Monday 31 March 2014

Carpentry (she smashes clocks)

Up, carried by a dream wiping clean the patina of chronological life to find myself where I had fallen asleep yet surprised at being in the midst of an existence having all the features of mine while foreign to me. The short-haired carpet underfoot; the smells bearing more of themselves from the coaxing heat that's recently arrived to remind of the grit and sex and tumult of life; the clock above the mantle like so many clocks above so many mantles, as if they were born to pair, the former an almost organic and symbiotic lover of the memories sitting upon the latter, tick-tock we lived and died; the humble rustling of a hamster cocooned in a little globe of shredded paper she'd lain there; her, adrift in her own ocean, lids like petals softly concealing wherever the dark or light played lambent in her eyes as the red plush chair already sold and nearly gone gave her solace a final time--all the same in a visual, sensual pattern of familiarity that somehow breeds caution, if not fear.

 Caution: this is not your life. How did you come here? Up and up not into clarity but amnesia or a return to an amniotic state of innocence compelled by our leaving here soon, compelled by wonder, a naked eye visiting a potential future unprotected by repetition, those physical motions we imagine locked into an invisible and unyielding choreography set by a rational and divine order. We relocate our lives soon, we enter a portal of creation, everything blank and black with only our mistakes and the blood they spill to paint whatever house we'll call home again.

The sorrow of imminent relocation cloys and crabs my heart moment to moment now, compounded by the same I sense in her. We leave together but also in a renewed and fierce isolation from each other as the uncertainty of an untested path forces us into ourselves to reexamine the fortresses inside, slap their walls to ensure their soundness, feel our armor, and by its purity also feel an intolerance towards those acts or duties still a part of this place we will abandon, an intolerance to the compromises made and dignity divested in making them to construct a house now proved vulnerable to the circumstances of others, wills not ours. The order we thought divine shows itself illusory and we weep like children watching death claim and disintegrate the bodies of their parents.

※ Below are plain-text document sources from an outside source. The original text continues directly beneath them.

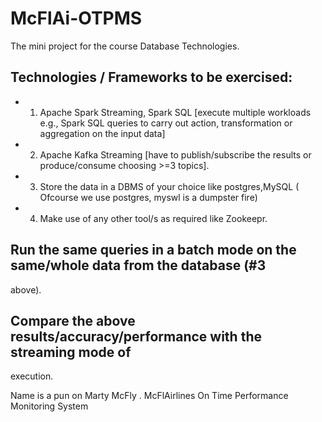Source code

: # McFlAi-OTPMS
The mini project for the course Database Technologies. 
## Technologies / Frameworks to be exercised:
* 1. Apache Spark Streaming, Spark SQL [execute multiple workloads e.g., Spark
  SQL queries to carry out action, transformation or aggregation on the input data]
* 2. Apache Kafka Streaming [have to publish/subscribe the results or
  produce/consume choosing >=3 topics].
* 3. Store the data in a DBMS of your choice like postgres,MySQL ( Ofcourse we use postgres, myswl is a dumpster fire)
* 4. Make use of any other tool/s as required like Zookeepr.
## Run the same queries in a batch mode on the same/whole data from the database (#3
above).
## Compare the above results/accuracy/performance with the streaming mode of
execution.

Name is a pun on Marty McFly .
McFlAirlines On Time Performance Monitoring System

We weep for what we do not know, as well.

From my selfexamination I emerge no more or less emboldened by the reserves of strength or weakness found than when born; and with the same impertinent joy do I hold in the realm where sky and earth kiss the hand of my partner, my best friend, the person in whose gaze I will always find my solace, my being, my dream, the only certainty, the house withstanding all winds.